=== Begin Enclosure ===
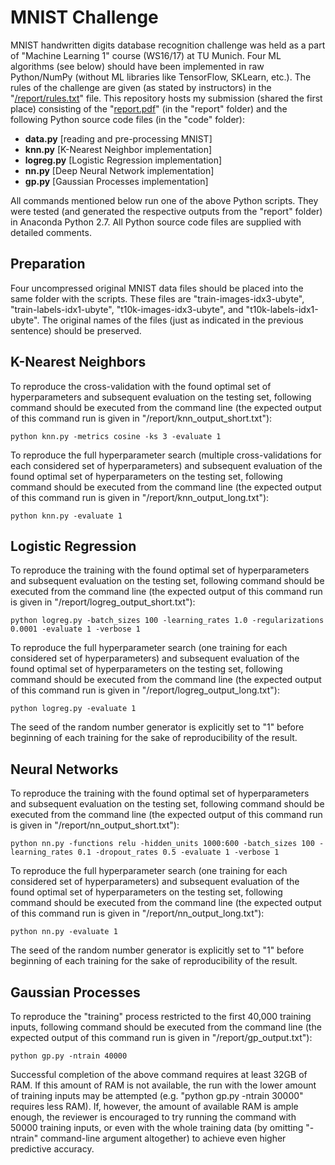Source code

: MNIST Challenge
===========================================================

MNIST handwritten digits database recognition challenge was held as a part of "Machine Learning 1" course (WS16/17) at TU Munich. Four ML algorithms (see below) should have been implemented in raw Python/NumPy (without ML libraries like TensorFlow, SKLearn, etc.). The rules of the challenge are given (as stated by instructors) in the "[/report/rules.txt](https://github.com/aakhundov/mnist-challenge/blob/master/report/rules.txt)" file. This repository hosts my submission (shared the first place) consisting of the "[report.pdf](https://github.com/aakhundov/mnist-challenge/blob/master/report/report.pdf)" (in the "report" folder) and the following Python source code files (in the "code" folder):

- **data.py** [reading and pre-processing MNIST]
- **knn.py** [K-Nearest Neighbor implementation]
- **logreg.py** [Logistic Regression implementation]
- **nn.py** [Deep Neural Network implementation]
- **gp.py** [Gaussian Processes implementation]

All commands mentioned below run one of the above Python scripts. They were tested (and generated the respective outputs from the "report" folder) in Anaconda Python 2.7. All Python source code files are supplied with detailed comments.


Preparation
-----------------------------------------------------------
Four uncompressed original MNIST data files should be placed into the same folder with the scripts. These files are "train-images-idx3-ubyte", "train-labels-idx1-ubyte", "t10k-images-idx3-ubyte", and "t10k-labels-idx1-ubyte". The original names of the files (just as indicated in the previous sentence) should be preserved.


K-Nearest Neighbors
-----------------------------------------------------------
To reproduce the cross-validation with the found optimal set of hyperparameters and subsequent evaluation on the testing set, following command should be executed from the command line (the expected output of this command run is given in "/report/knn_output_short.txt"):

    python knn.py -metrics cosine -ks 3 -evaluate 1

To reproduce the full hyperparameter search (multiple cross-validations for each considered set of hyperparameters) and subsequent evaluation of the found optimal set of hyperparameters on the testing set, following command should be executed from the command line (the expected output of this command run is given in "/report/knn_output_long.txt"):

    python knn.py -evaluate 1


Logistic Regression
-----------------------------------------------------------
To reproduce the training with the found optimal set of hyperparameters and subsequent evaluation on the testing set, following command should be executed from the command line (the expected output of this command run is given in "/report/logreg_output_short.txt"):

    python logreg.py -batch_sizes 100 -learning_rates 1.0 -regularizations 0.0001 -evaluate 1 -verbose 1

To reproduce the full hyperparameter search (one training for each considered set of hyperparameters) and subsequent evaluation of the found optimal set of hyperparameters on the testing set, following command should be executed from the command line (the expected output of this command run is given in "/report/logreg_output_long.txt"):

    python logreg.py -evaluate 1

The seed of the random number generator is explicitly set to "1" before beginning of each training for the sake of reproducibility of the result.


Neural Networks
-----------------------------------------------------------
To reproduce the training with the found optimal set of hyperparameters and subsequent evaluation on the testing set, following command should be executed from the command line (the expected output of this command run is given in "/report/nn_output_short.txt"):

    python nn.py -functions relu -hidden_units 1000:600 -batch_sizes 100 -learning_rates 0.1 -dropout_rates 0.5 -evaluate 1 -verbose 1

To reproduce the full hyperparameter search (one training for each considered set of hyperparameters) and subsequent evaluation of the found optimal set of hyperparameters on the testing set, following command should be executed from the command line (the expected output of this command run is given in "/report/nn_output_long.txt"):

    python nn.py -evaluate 1

The seed of the random number generator is explicitly set to "1" before beginning of each training for the sake of reproducibility of the result.


Gaussian Processes
-----------------------------------------------------------
To reproduce the "training" process restricted to the first 40,000 training inputs, following command should be executed from the command line (the expected output of this command run is given in "/report/gp_output.txt"):

    python gp.py -ntrain 40000

Successful completion of the above command requires at least 32GB of RAM. If this amount of RAM is not available, the run with the lower amount of training inputs may be attempted (e.g. "python gp.py -ntrain 30000" requires less RAM). If, however, the amount of available RAM is ample enough, the reviewer is encouraged to try running the command with 50000 training inputs, or even with the whole training data (by omitting "-ntrain" command-line argument altogether) to achieve even higher predictive accuracy.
=== End Enclosure ===
--- WHAT IS NEEDED ---
Please leave out the pictures as you reproduce the lines exactly, from the first line of the entries through the line containing "- **nn.py** [Deep".

--- EXERCISE RESULT ---
Source code

: MNIST Challenge
===========================================================

MNIST handwritten digits database recognition challenge was held as a part of "Machine Learning 1" course (WS16/17) at TU Munich. Four ML algorithms (see below) should have been implemented in raw Python/NumPy (without ML libraries like TensorFlow, SKLearn, etc.). The rules of the challenge are given (as stated by instructors) in the "[/report/rules.txt](https://github.com/aakhundov/mnist-challenge/blob/master/report/rules.txt)" file. This repository hosts my submission (shared the first place) consisting of the "[report.pdf](https://github.com/aakhundov/mnist-challenge/blob/master/report/report.pdf)" (in the "report" folder) and the following Python source code files (in the "code" folder):

- **data.py** [reading and pre-processing MNIST]
- **knn.py** [K-Nearest Neighbor implementation]
- **logreg.py** [Logistic Regression implementation]
- **nn.py** [Deep Neural Network implementation]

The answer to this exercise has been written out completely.